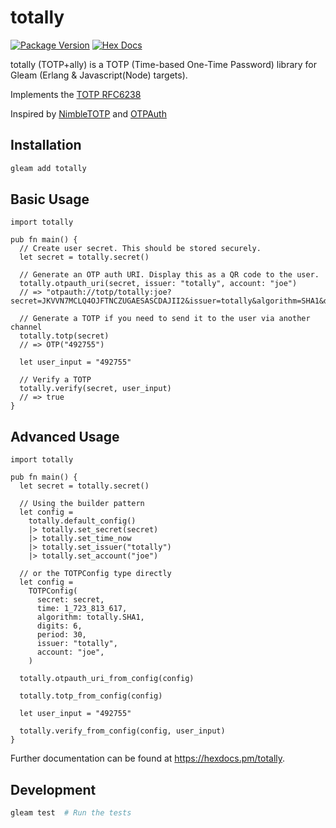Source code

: # totally

[![Package Version](https://img.shields.io/hexpm/v/totally)](https://hex.pm/packages/totally)
[![Hex Docs](https://img.shields.io/badge/hex-docs-ffaff3)](https://hexdocs.pm/totally/)

totally (TOTP+ally) is a TOTP (Time-based One-Time Password) library for Gleam (Erlang & Javascript(Node) targets).

Implements the [TOTP RFC6238](https://datatracker.ietf.org/doc/html/rfc6238)

Inspired by [NimbleTOTP](https://github.com/dashbitco/nimble_totp) and [OTPAuth](https://github.com/hectorm/otpauth)

## Installation

```sh
gleam add totally
```

## Basic Usage

```gleam
import totally

pub fn main() {
  // Create user secret. This should be stored securely.
  let secret = totally.secret()

  // Generate an OTP auth URI. Display this as a QR code to the user.
  totally.otpauth_uri(secret, issuer: "totally", account: "joe")
  // => "otpauth://totp/totally:joe?secret=JKVVN7MCLQ4OJFTNCZUGAESASCDAJII2&issuer=totally&algorithm=SHA1&digits=6&period=30"

  // Generate a TOTP if you need to send it to the user via another channel
  totally.totp(secret)
  // => OTP("492755")

  let user_input = "492755"

  // Verify a TOTP
  totally.verify(secret, user_input)
  // => true
}
```

## Advanced Usage

```gleam
import totally

pub fn main() {
  let secret = totally.secret()

  // Using the builder pattern
  let config =
    totally.default_config()
    |> totally.set_secret(secret)
    |> totally.set_time_now
    |> totally.set_issuer("totally")
    |> totally.set_account("joe")

  // or the TOTPConfig type directly
  let config =
    TOTPConfig(
      secret: secret,
      time: 1_723_813_617,
      algorithm: totally.SHA1,
      digits: 6,
      period: 30,
      issuer: "totally",
      account: "joe",
    )

  totally.otpauth_uri_from_config(config)

  totally.totp_from_config(config)

  let user_input = "492755"

  totally.verify_from_config(config, user_input)
}
```

Further documentation can be found at <https://hexdocs.pm/totally>.

## Development

```sh
gleam test  # Run the tests
```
◆ ◆ ◆ ◆
## TASK
Output must match the lines from the start of the records above through the line that contains "## Basic Usage", exactly and with every picture removed.

## SOLUTION FOR THIS EXERCISE
Source code

: # totally

[![Package Version](https://img.shields.io/hexpm/v/totally)](https://hex.pm/packages/totally)
[![Hex Docs](https://img.shields.io/badge/hex-docs-ffaff3)](https://hexdocs.pm/totally/)

totally (TOTP+ally) is a TOTP (Time-based One-Time Password) library for Gleam (Erlang & Javascript(Node) targets).

Implements the [TOTP RFC6238](https://datatracker.ietf.org/doc/html/rfc6238)

Inspired by [NimbleTOTP](https://github.com/dashbitco/nimble_totp) and [OTPAuth](https://github.com/hectorm/otpauth)

## Installation

```sh
gleam add totally
```

## Basic Usage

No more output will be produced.